From: Unicore <unicore-boun...@unicode.org> On Behalf Of Markus Scherer via 
Unicore
Sent: Wednesday, July 18, 2018 3:05 PM
To: unicore UnicoRe Discussion <unic...@unicode.org>
Cc: mark <m...@macchiato.com>
Subject: Unicode 11 Georgian uppercase vs. fonts


Dear fellow Unicoders,



We’ve run into some significant problems with the Georgian capital letters 
added in Unicode 11. If you have run into them yourselves, or have feedback on 
our brainstormed solutions below, we’d love to hear your thoughts.


Here's the problem. The vast majority of Georgian fonts do not yet have the new 
uppercase characters. So when any system uses case mapping to uppercase text 
(e.g. browsers interpreting CSS’s text-transform: capitalize), then the users 
of Georgian will see boxes (“tofu”) if the font they are using does not have 
the glyphs.


For example, a program constructs a web page with buttons. It uses a CSS style 
to uppercase text in buttons, as a house style. Unless the user has a very 
up-to-date font, they see tofu (boxes). If a server does backend rendering, its 
font has to be very up-to-date. We also saw this problem in a program that was 
doing titlecasing, but on the first character it used the uppercase mappings 
rather than titlecase mappings. Not the right thing to do, of course, but code 
that accidentally works (most of the time) doesn't get fixed if nobody reports 
a bug about it.


All of these will result in bad bugs in the UI, in software that formerly 
worked fine.


We brainstormed some options to fix this:


  1.  Get all call sites to change their code to not uppercase Georgian (and 
fix titlecasing to use the titlecase mappings, not the uppercase mappings). 
Since we have no control over call sites and release cycles of affected 
software, this would not help Georgian users for a long time, if ever. We’d 
eventually want to retract these changes, creating even more work.
  2.  Change all common fonts with Georgian characters to add the U11.0 ones. 
This should eventually happen but would probably take a couple of years at 
least, which does not help users in the short term.
  3.  Hack font CMAPs to just map the new characters to the glyphs of the old 
ones. Works but only when a programmer can control the fonts used, such as with 
server-side rendering or downloadable fonts.
  4.  Remove the uppercase mappings for Georgian, until the fonts catch up.

     *   Would at least have to be done in all browsers, otherwise web apps 
will still break for Georgian.
     *   A broader alternative is to do it in ICU. Because that is used by the 
majority of the browser implementations, it would solve the short-term problem 
for the browsers — and many other programs.
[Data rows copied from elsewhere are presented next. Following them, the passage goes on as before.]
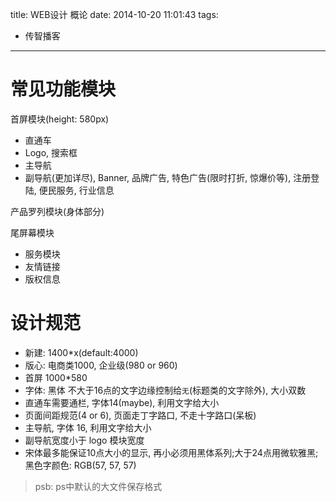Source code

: title: WEB设计 概论
date: 2014-10-20 11:01:43
tags:
- 传智播客
---

# 常见功能模块 #

首屏模块(height: 580px)
* 直通车
* Logo, 搜索框
* 主导航
* 副导航(更加详尽), Banner, 品牌广告, 特色广告(限时打折, 惊爆价等),
注册登陆, 便民服务, 行业信息

产品罗列模块(身体部分)

尾屏幕模块
* 服务模块
* 友情链接
* 版权信息

# 设计规范 #

* 新建: 1400*x(default:4000)
* 版心: 电商类1000, 企业级(980 or 960)
* 首屏 1000*580
* 字体: 黑体 不大于16点的文字边缘控制给`无`(标题类的文字除外), 大小双数
* 直通车需要通栏, 字体14(maybe), 利用文字给大小
* 页面间距规范(4 or 6), 页面走丁字路口, 不走十字路口(呆板)
* 主导航, 字体 16, 利用文字给大小
* 副导航宽度小于 logo 模块宽度
* 宋体最多能保证10点大小的显示, 再小必须用黑体系列;大于24点用微软雅黑;
黑色字颜色: RGB(57, 57, 57)


> psb: ps中默认的大文件保存格式
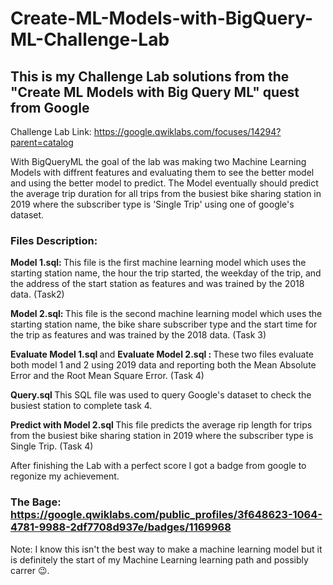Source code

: # Create-ML-Models-with-BigQuery-ML-Challenge-Lab
## This is my Challenge Lab solutions from the "Create ML Models with Big Query ML" quest from Google
Challenge Lab Link: https://google.qwiklabs.com/focuses/14294?parent=catalog 

With BigQueryML the goal of the lab was making two Machine Learning Models with diffrent features and evaluating them to see the better model and using the better model to predict. The Model eventually should predict the average trip duration for all trips from the busiest bike sharing station in 2019 where the subscriber type is 'Single Trip' using one of google's dataset.

### Files Description:
<b> Model 1.sql: </b> This file is the first machine learning model which uses the starting station name, the hour the trip started, the weekday of the trip, and the address of the start station as features and was trained by the 2018 data. (Task2)

<b> Model 2.sql: </b> This file is the second machine learning model which uses the starting station name, the bike share subscriber type and the start time for the trip as features and was trained by the 2018 data. (Task 3)

<b> Evaluate Model 1.sql </b> and <b> Evaluate Model 2.sql : </b> These two files evaluate both model 1 and 2 using 2019 data and reporting both the Mean Absolute Error and the Root Mean Square Error. (Task 4)

<b> Query.sql </b> This SQL file was used to query Google's dataset to check the busiest station to complete task 4.

<b> Predict with Model 2.sql </b> This file predicts the average rip length for trips from the busiest bike sharing station in 2019 where the subscriber type is Single Trip. (Task 4)

After finishing the Lab with a perfect score I got a badge from google to regonize my achievement.
### The Bage: https://google.qwiklabs.com/public_profiles/3f648623-1064-4781-9988-2df7708d937e/badges/1169968

Note: I know this isn't the best way to make a machine learning model but it is definitely the start of my Machine Learning learning path and possibly carrer 😉.


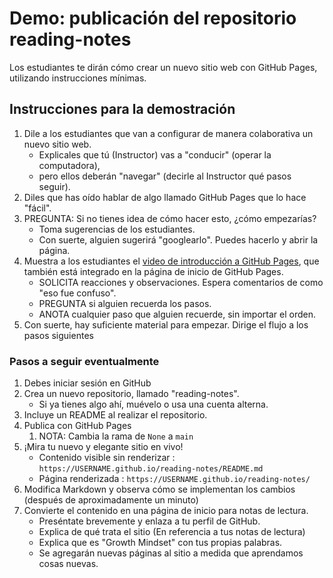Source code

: # Demo: publicación del repositorio reading-notes 

Los estudiantes te dirán cómo crear un nuevo sitio web con GitHub Pages, utilizando instrucciones mínimas.

## Instrucciones para la demostración

1. Dile a los estudiantes que van a configurar de manera colaborativa un nuevo sitio web.
     - Explicales que tú (Instructor) vas a "conducir" (operar la computadora),
     - pero ellos deberán "navegar" (decirle al Instructor qué pasos seguir).
1. Diles que has oído hablar de algo llamado GitHub Pages que lo hace "fácil".
1. PREGUNTA: Si no tienes idea de cómo hacer esto, ¿cómo empezarías?
     - Toma sugerencias de los estudiantes.
     - Con suerte, alguien sugerirá "googlearlo". Puedes hacerlo y abrir la página.
1. Muestra a los estudiantes el [video de introducción a GitHub Pages](https://www.youtube.com/watch?v=2MsN8gpT6jY), que también está integrado en la página de inicio de GitHub Pages.
     - SOLICITA reacciones y observaciones. Espera comentarios de como "eso fue confuso".
     - PREGUNTA si alguien recuerda los pasos.
     - ANOTA cualquier paso que alguien recuerde, sin importar el orden.
1. Con suerte, hay suficiente material para empezar. Dirige el flujo a los pasos siguientes


### Pasos a seguir eventualmente

1. Debes iniciar sesión en GitHub
1. Crea un nuevo repositorio, llamado "reading-notes".
     - Si ya tienes algo ahí, muévelo o usa una cuenta alterna.
1. Incluye un README al realizar el repositorio.
1. Publica con GitHub Pages
    1. NOTA: Cambia la rama de `None` a `main`
1. ¡Mira tu nuevo y elegante sitio en vivo!
     - Contenido visible sin renderizar : `https://USERNAME.github.io/reading-notes/README.md`
     - Página renderizada : `https://USERNAME.github.io/reading-notes/`
1. Modifica Markdown y observa cómo se implementan los cambios (después de aproximadamente un minuto)
1. Convierte el contenido en una página de inicio para notas de lectura.
     - Preséntate brevemente y enlaza a tu perfil de GitHub.
     - Explica de qué trata el sitio (En referencia a tus notas de lectura)
     - Explica que es "Growth Mindset" con tus propias palabras.
     - Se agregarán nuevas páginas al sitio a medida que aprendamos cosas nuevas.


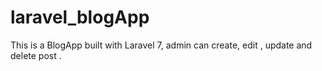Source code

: # laravel_blogApp
This is a BlogApp built  with Laravel 7,  admin can create, edit , update and delete post . 
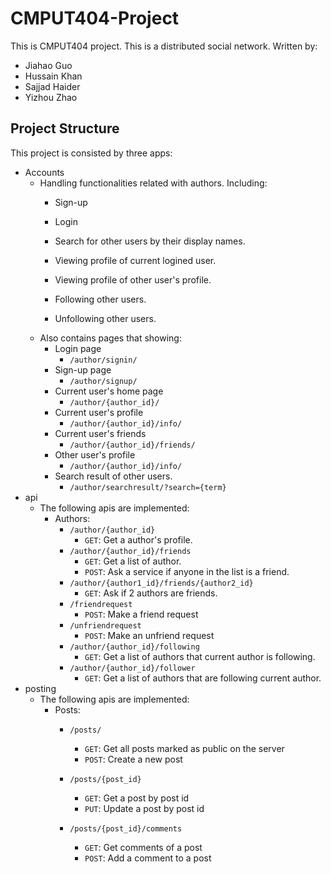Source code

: # CMPUT404-Project
This is CMPUT404 project. This is a distributed social network. Written by:
- Jiahao Guo
- Hussain Khan
- Sajjad Haider
- Yizhou Zhao
## Project Structure
This project is consisted by three apps:
- Accounts
    - Handling functionalities related with authors. Including:
        - Sign-up
        - Login
        - Search for other users by their display names.
        - Viewing profile of current logined user.
            
        - Viewing profile of other user's profile.
            
        - Following other users.
        - Unfollowing other users.
    - Also contains pages that showing:
        - Login page
            - `/author/signin/`
        - Sign-up page
            - `/author/signup/`
        - Current user's home page
            - `/author/{author_id}/`
        - Current user's profile
            - `/author/{author_id}/info/`
        - Current user's friends
            - `/author/{author_id}/friends/`
        - Other user's profile
            - `/author/{author_id}/info/`
        - Search result of other users.
            - `/author/searchresult/?search={term}`
- api
    - The following apis are implemented:
        - Authors:
            - `/author/{author_id}`
                - `GET`: Get a author's profile.
            - `/author/{author_id}/friends`
                - `GET`: Get a list of author.
                - `POST`: Ask a service if anyone in the list is a friend.
            - `/author/{author1_id}/friends/{author2_id}`
                - `GET`: Ask if 2 authors are friends.
            - `/friendrequest`
                - `POST`: Make a friend request
            - `/unfriendrequest`
                - `POST`: Make an unfriend request
            - `/author/{author_id}/following`
                - `GET`: Get a list of authors that current author is following.
            - `/author/{author_id}/follower`
                - `GET`: Get a list of authors that are following current author.
- posting
    - The following apis are implemented:
        - Posts:           
            - `/posts/`
                - `GET`: Get all posts marked as public on the server
                - `POST`: Create a new post
            - `/posts/{post_id}`
                - `GET`: Get a post by post id
                - `PUT`: Update a post by post id
                
            - `/posts/{post_id}/comments`
                - `GET`: Get comments of a post
                - `POST`: Add a comment to a post
             
            
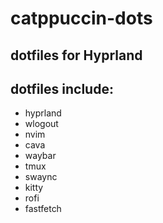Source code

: # catppuccin-dots

## dotfiles for Hyprland

## dotfiles include:

- hyprland
- wlogout
- nvim
- cava
- waybar
- tmux
- swaync
- kitty
- rofi
- fastfetch
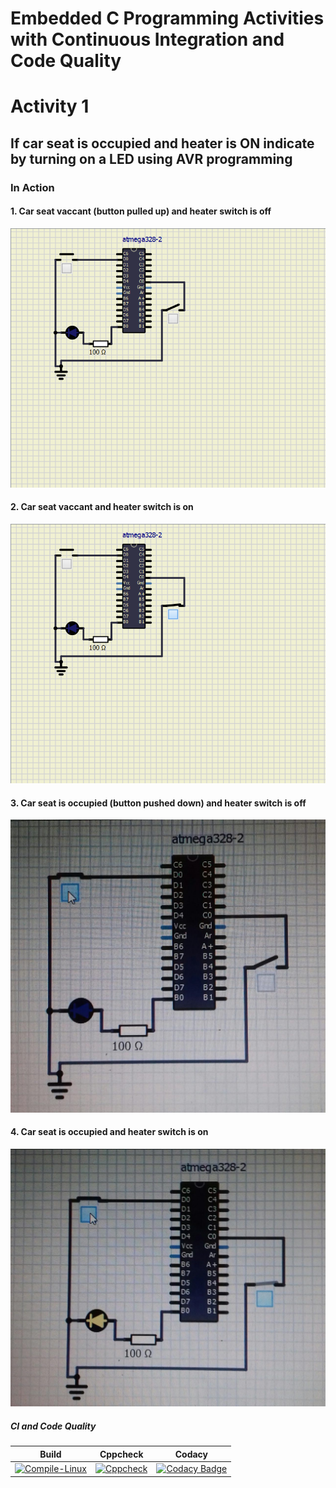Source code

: # Embedded C Programming Activities with Continuous Integration and Code Quality

# Activity 1 
   ## If car seat is occupied and heater is ON indicate by turning on a LED using AVR programming

### In Action

#### 1. Car seat vaccant (button pulled up) and heater switch is off
![OFF](Simulation/1.png)

#### 2. Car seat vaccant and heater switch is on
![OFF](Simulation/2.png)

#### 3. Car seat is occupied (button pushed down) and heater switch is off
![OFF](Simulation/4.jpeg)

#### 4. Car seat is occupied and heater switch is on
![ON](Simulation/3.jpeg)

##### CI and Code Quality

|Build|Cppcheck|Codacy|
|:--:|:--:|:--:|
|[![Compile-Linux](https://github.com/99cherrys/Embedded-Activities/actions/workflows/compile.yml/badge.svg)](https://github.com/99cherrys/Embedded-Activities/actions/workflows/compile.yml)|[![Cppcheck](https://github.com/99cherrys/Embedded-Activities/actions/workflows/cppcheck.yml/badge.svg)](https://github.com/99cherrys/Embedded-Activities/actions/workflows/cppcheck.yml)| [![Codacy Badge](https://app.codacy.com/project/badge/Grade/e67c356d365c44ab8034f155c7f1e93a)](https://www.codacy.com/gh/99cherrys/Embedded-Activities/dashboard?utm_source=github.com&amp;utm_medium=referral&amp;utm_content=99cherrys/Embedded-Activities&amp;utm_campaign=Badge_Grade) |

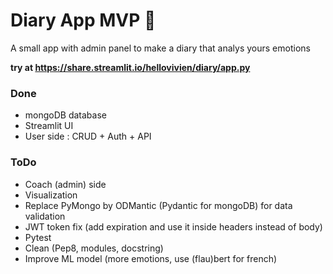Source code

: # Diary App MVP 🚧

A small app with admin panel to make a diary that analys yours emotions

**try at https://share.streamlit.io/hellovivien/diary/app.py**

### Done
* mongoDB database
* Streamlit UI
* User side : CRUD + Auth + API


### ToDo
* Coach (admin) side
* Visualization
* Replace PyMongo by ODMantic (Pydantic for mongoDB) for data validation
* JWT token fix (add expiration and use it inside headers instead of body)
* Pytest
* Clean (Pep8, modules, docstring)
* Improve ML model (more emotions, use (flau)bert for french)
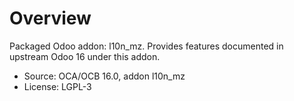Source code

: # Overview

Packaged Odoo addon: l10n_mz. Provides features documented in upstream Odoo 16 under this addon.

- Source: OCA/OCB 16.0, addon l10n_mz
- License: LGPL-3
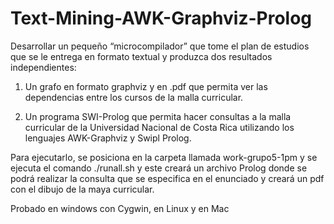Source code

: # Text-Mining-AWK-Graphviz-Prolog
Desarrollar un pequeño “microcompilador” que tome el plan de estudios que se le entrega en formato textual y produzca dos resultados independientes: 

1. Un grafo en formato graphviz y en .pdf que permita ver las dependencias entre los cursos de la malla curricular.

2. Un programa SWI-Prolog que permita hacer consultas a la malla curricular de la Universidad Nacional de Costa Rica utilizando los lenguajes AWK-Graphviz y Swipl Prolog.

Para ejecutarlo, se posiciona en la carpeta llamada work-grupo5-1pm y se ejecuta el comando ./runall.sh y este creará un archivo Prolog donde se podrá realizar la consulta que se especifica en el enunciado y creará un pdf con el dibujo de la maya curricular. 

Probado en windows con Cygwin, en Linux y en Mac
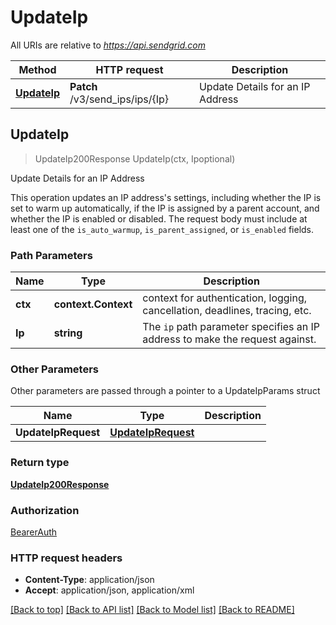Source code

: # UpdateIp

All URIs are relative to *https://api.sendgrid.com*

Method | HTTP request | Description
------------- | ------------- | -------------
[**UpdateIp**](UpdateIp.md#UpdateIp) | **Patch** /v3/send_ips/ips/{Ip} | Update Details for an IP Address



## UpdateIp

> UpdateIp200Response UpdateIp(ctx, Ipoptional)

Update Details for an IP Address

This operation updates an IP address's settings, including whether the IP is set to warm up automatically, if the IP is  assigned by a parent account, and whether the IP is enabled or disabled. The request body must include at least one of the `is_auto_warmup`, `is_parent_assigned`, or `is_enabled` fields.

### Path Parameters


Name | Type | Description
------------- | ------------- | -------------
**ctx** | **context.Context** | context for authentication, logging, cancellation, deadlines, tracing, etc.
**Ip** | **string** | The `ip` path parameter specifies an IP address to make the request against.

### Other Parameters

Other parameters are passed through a pointer to a UpdateIpParams struct


Name | Type | Description
------------- | ------------- | -------------
**UpdateIpRequest** | [**UpdateIpRequest**](UpdateIpRequest.md) | 

### Return type

[**UpdateIp200Response**](UpdateIp200Response.md)

### Authorization

[BearerAuth](../README.md#BearerAuth)

### HTTP request headers

- **Content-Type**: application/json
- **Accept**: application/json, application/xml

[[Back to top]](#) [[Back to API list]](../README.md#documentation-for-api-endpoints)
[[Back to Model list]](../README.md#documentation-for-models)
[[Back to README]](../README.md)

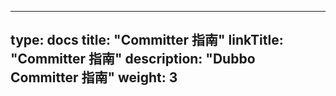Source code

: 
---
type: docs
title: "Committer 指南"
linkTitle: "Committer 指南"
description: "Dubbo Committer 指南"
weight: 3
---



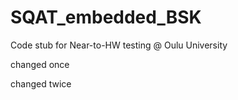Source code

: # SQAT_embedded_BSK

Code stub for Near-to-HW testing @ Oulu University

changed once

changed twice
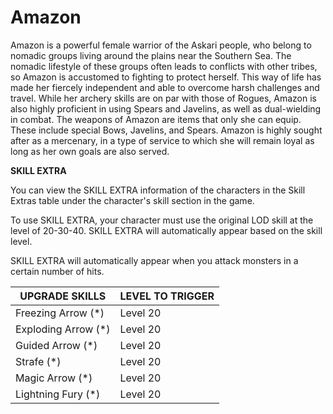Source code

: # Amazon

Amazon is a powerful female warrior of the Askari people, who belong to nomadic groups living around the plains near the Southern Sea. The nomadic lifestyle of these groups often leads to conflicts with other tribes, so Amazon is accustomed to fighting to protect herself. This way of life has made her fiercely independent and able to overcome harsh challenges and travel. While her archery skills are on par with those of Rogues, Amazon is also highly proficient in using Spears and Javelins, as well as dual-wielding in combat. The weapons of Amazon are items that only she can equip. These include special Bows, Javelins, and Spears. Amazon is highly sought after as a mercenary, in a type of service to which she will remain loyal as long as her own goals are also served.

**SKILL EXTRA**

You can view the SKILL EXTRA information of the characters in the Skill Extras table under the character's skill section in the game.

To use SKILL EXTRA, your character must use the original LOD skill at the level of 20-30-40. SKILL EXTRA will automatically appear based on the skill level.

SKILL EXTRA will automatically appear when you attack monsters in a certain number of hits.

| UPGRADE SKILLS       | LEVEL TO TRIGGER         |
| -------------------- | ------------------------ |
| Freezing Arrow (\*)  | Level 20                 |
| Exploding Arrow (\*) | Level 20                 |
| Guided Arrow (\*)    | Level 20                 |
| Strafe (\*)          | Level 20                 |
| Magic Arrow (\*)     | Level 20                 |
| Lightning Fury (\*)  | Level 20                 |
Drawback: Non-conformant, and 
uppercasing will be inconsistent depending on who has which variant of ICU 
(with vs. without hack, on top of: with Unicode 11 vs. before Unicode 11).

        *   One precedent is that in CLDR we deliberately hold back from using 
new currency characters until the font support is sufficiently widespread. 
(Wishing we'd held back the uppercase mappings in Unicode 11.0 too!)